O Testamento de Roustaing


O Testamento de Roustaing
Reformador (FEB) Fevereiro 1947

            Em 1879, Revue Spirite, comemorando os "mortos" do ano, assim se referiu a J. B.  Roustaing, página 487:

            “M. Roustaing, antigo professor de filosofia, homem culto, jurisconsulto muito conhecido, bastonário da Ordem dos Advogados de Bordéus, tornou-se espírita após a leitura do “0 Livro dos Espíritos”, e compôs “0s Quatro Evangelhos”, tirados dos ditados mediúnicos de Mme. Collignon, com o auxílio espiritual dos quatro evangelistas, dos apóstolos e de Moisés.  
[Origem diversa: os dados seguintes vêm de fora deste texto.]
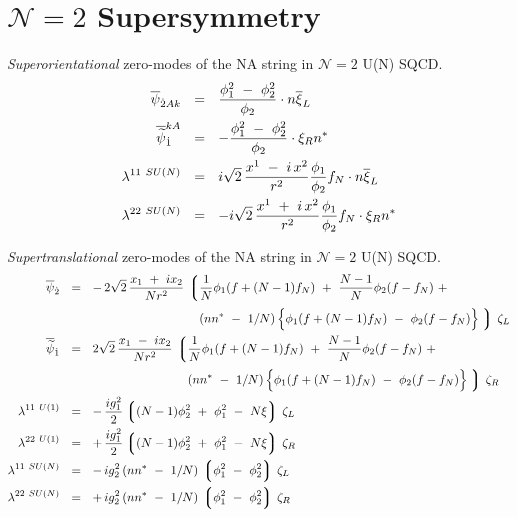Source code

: \documentclass{article}
\newcommand{\wt}{\widetilde}
\newcommand{\ov}{\overline}
\newcommand{\lgr}{\left\lgroup}
\newcommand{\rgr}{\right\rgroup}
\begin{document}
\section{$\mathcal{N}=2$ Supersymmetry}

 {\it Superorientational} zero-modes of the NA string in ${\mathcal N}=2$ U(N) SQCD.
\begin{align}
\label{N2_sorient}
%
\notag
\overline{\psi}_{\dot{2}Ak} & ~~=~~ \frac{\phi_1^2 ~-~ \phi_2^2}{\phi_2} \cdot n \overline{\xi}_L   \\
%
\notag
\overline{\wt{\psi}}_{\dot{1}}^{kA}  & ~~=~~ - \frac{\phi_1^2 ~-~ \phi_2^2}{\phi_2} \cdot \xi_R n^*  \\
%
\lambda^{11\ SU(N)} & ~~=~~ i \sqrt{2}\, \frac{ x^1 ~-~ i\, x^2 }{r^2} \frac{\phi_1}{\phi_2} f_N \cdot n \overline{\xi}_L \\
%
\notag
\lambda^{22\ SU(N)} & ~~=~~ - i \sqrt{2}\, \frac{ x^1 ~+~ i\, x^2 }{r^2} \frac{\phi_1}{\phi_2} f_N \cdot \xi_R n^* 
\end{align}

 {\it Supertranslational} zero-modes of the NA string in ${\mathcal N}=2$ U(N) SQCD.
\begin{align}
\label{N2_strans}
%
\notag
\ov{\psi}_{\dot{2}}	& ~~=~~  -\,  2\sqrt{2}\, \frac{x_1 ~+~ i x_2}{N r^2} \,
		\lgr \frac{1}{N} \phi_1 ( f + (N-1) f_N ) ~+~ \frac{N-1}{N} \phi_2 ( f - f_N ) ~+~ \right.
		\\
%
\notag
			& \phantom{~~=~~  -\,  2\sqrt{2}\, \frac{x_1 ~+~ i x_2}{N r^2} \,\lgr \right.}
			\left( nn^* ~-~ 1/N \right )
			\Bigl\{ \phi_1 ( f + ( N-1 ) f_N ) ~-~ \phi_2 ( f - f_N) \Bigr\}
		\left. \rgr\, \zeta_L 
		\\
%
\notag
\ov{\wt{\psi}}_{\dot{1}} & ~~=~~    2\sqrt{2} \, \frac{x_1 ~-~ i x_2}{N r^2} \,
		\lgr \frac{1}{N} \phi_1 ( f + (N-1) f_N ) ~+~ \frac{N-1}{N} \phi_2 ( f - f_N ) ~+~ \right.
		\\
%
\notag
			& \phantom{~~=~~    2\sqrt{2} \, \frac{x_1 ~-~ i x_2}{N r^2} \,\lgr \right.}
			\left( nn^* ~-~ 1/N \right )
			\Bigl\{ \phi_1 ( f + ( N-1 ) f_N ) ~-~ \phi_2 ( f - f_N) \Bigr\}
		\left. \rgr\, \zeta_R
		\\
%
\lambda^{11\ U(1)} 	& ~~=~~ -\, \frac{i g_1^2}{2} \lgr (N-1)\phi_2^2  ~+~ \phi_1^2 ~-~ N\xi \rgr \, \zeta_L 
		\\
%
\notag
\lambda^{22\ U(1)} 	& ~~=~~ +\, \frac{i g_1^2}{2} \lgr (N-1)\phi_2^2  ~+~ \phi_1^2 ~-~ N\xi \rgr \, \zeta_R 
		\\
%
\notag
\lambda^{11\ SU(N)}	& ~~=~~ -\, {i g_2^2}\, ( nn^* ~-~ 1/N )\, \lgr \phi_1^2 ~-~ \phi_2^2 \rgr\, \zeta_L
		\\
%
\notag
\lambda^{22\ SU(N)}	& ~~=~~ +\, {i g_2^2}\, ( nn^* ~-~ 1/N )\, \lgr \phi_1^2 ~-~ \phi_2^2 \rgr\, \zeta_R
\end{align}
\end{document}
            “Como vários outros, não tendo ascendentes nem descendentes, ele devia, segundo seu desejo, deixar sua fortuna à Obra, para criações úteis e de boa propaganda, mas morreu sem ter podido fazer as suas disposições.
           
            "Deixou a reputação de um espírito justo, leal, íntegro, amigo do progresso.

            “Que seja abençoado pelo bem que fez.”

            Assim, diante do que registrou a revista fundada por Allan Kardec, merecedora de todo o nosso crédito, o êxito alcançado pela obra de Roustaing, de que resultou ser traduzida em vários idiomas, não foi oriundo da fortuna legada pelo Autor, como tem sido propalado pelos seus adversários.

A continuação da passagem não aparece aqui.